* [Problem requirements]:
State how many lines of the data below hold the string "Space", giving nothing but the number.

* [Records provided]:
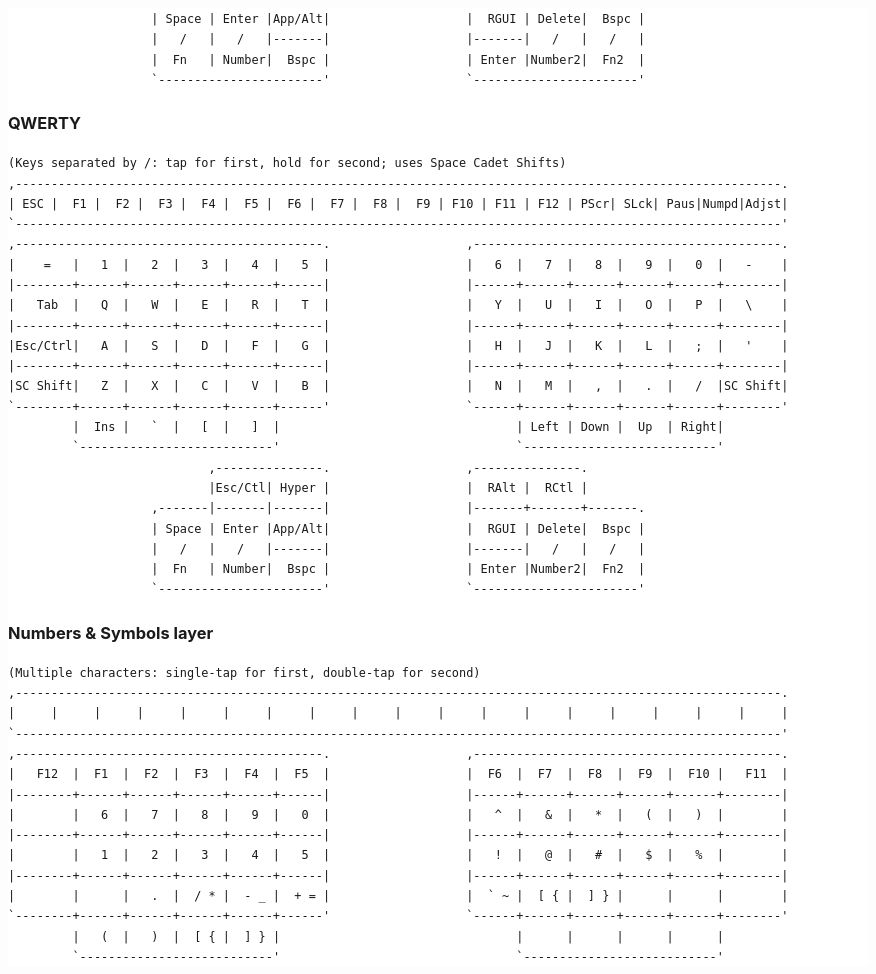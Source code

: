 	                    | Space | Enter |App/Alt|                   |  RGUI | Delete|  Bspc |
	                    |   /   |   /   |-------|                   |-------|   /   |   /   |
	                    |  Fn   | Number|  Bspc |                   | Enter |Number2|  Fn2  |
	                    `-----------------------'                   `-----------------------' 
	
	
### QWERTY
	(Keys separated by /: tap for first, hold for second; uses Space Cadet Shifts)
	,-----------------------------------------------------------------------------------------------------------.
	| ESC |  F1 |  F2 |  F3 |  F4 |  F5 |  F6 |  F7 |  F8 |  F9 | F10 | F11 | F12 | PScr| SLck| Paus|Numpd|Adjst|
	`-----------------------------------------------------------------------------------------------------------'
	,-------------------------------------------.                   ,-------------------------------------------.
	|    =   |   1  |   2  |   3  |   4  |   5  |                   |   6  |   7  |   8  |   9  |   0  |   -    |
	|--------+------+------+------+------+------|                   |------+------+------+------+------+--------|
	|   Tab  |   Q  |   W  |   E  |   R  |   T  |                   |   Y  |   U  |   I  |   O  |   P  |   \    |
	|--------+------+------+------+------+------|                   |------+------+------+------+------+--------|
	|Esc/Ctrl|   A  |   S  |   D  |   F  |   G  |                   |   H  |   J  |   K  |   L  |   ;  |   '    |
	|--------+------+------+------+------+------|                   |------+------+------+------+------+--------|
	|SC Shift|   Z  |   X  |   C  |   V  |   B  |                   |   N  |   M  |   ,  |   .  |   /  |SC Shift|
	`--------+------+------+------+------+------'                   `------+------+------+------+------+--------'
	         |  Ins |   `  |   [  |   ]  |                                 | Left | Down |  Up  | Right|
	       	 `---------------------------'                                 `---------------------------'
	                            ,---------------.                   ,---------------.
	                            |Esc/Ctl| Hyper |                   |  RAlt |  RCtl |
	                    ,-------|-------|-------|                   |-------+-------+-------.
	                    | Space | Enter |App/Alt|                   |  RGUI | Delete|  Bspc |
	                    |   /   |   /   |-------|                   |-------|   /   |   /   |
	                    |  Fn   | Number|  Bspc |                   | Enter |Number2|  Fn2  |
	                    `-----------------------'                   `-----------------------' 
	

### Numbers & Symbols layer
	(Multiple characters: single-tap for first, double-tap for second)
	,-----------------------------------------------------------------------------------------------------------.
	|     |     |     |     |     |     |     |     |     |     |     |     |     |     |     |     |     |     |
	`-----------------------------------------------------------------------------------------------------------'
	,-------------------------------------------.                   ,-------------------------------------------.
	|   F12  |  F1  |  F2  |  F3  |  F4  |  F5  |                   |  F6  |  F7  |  F8  |  F9  |  F10 |   F11  |
	|--------+------+------+------+------+------|                   |------+------+------+------+------+--------|
	|        |   6  |   7  |   8  |   9  |   0  |                   |   ^  |   &  |   *  |   (  |   )  |        |
	|--------+------+------+------+------+------|                   |------+------+------+------+------+--------|
	|        |   1  |   2  |   3  |   4  |   5  |                   |   !  |   @  |   #  |   $  |   %  |        |
	|--------+------+------+------+------+------|                   |------+------+------+------+------+--------|
	|        |      |   .  |  / * |  - _ |  + = |                   |  ` ~ |  [ { |  ] } |      |      |        |
	`--------+------+------+------+------+------'                   `------+------+------+------+------+--------'
	         |   (  |   )  |  [ { |  ] } |                                 |      |      |      |      |
	         `---------------------------'                                 `---------------------------'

* [Task solution]:
3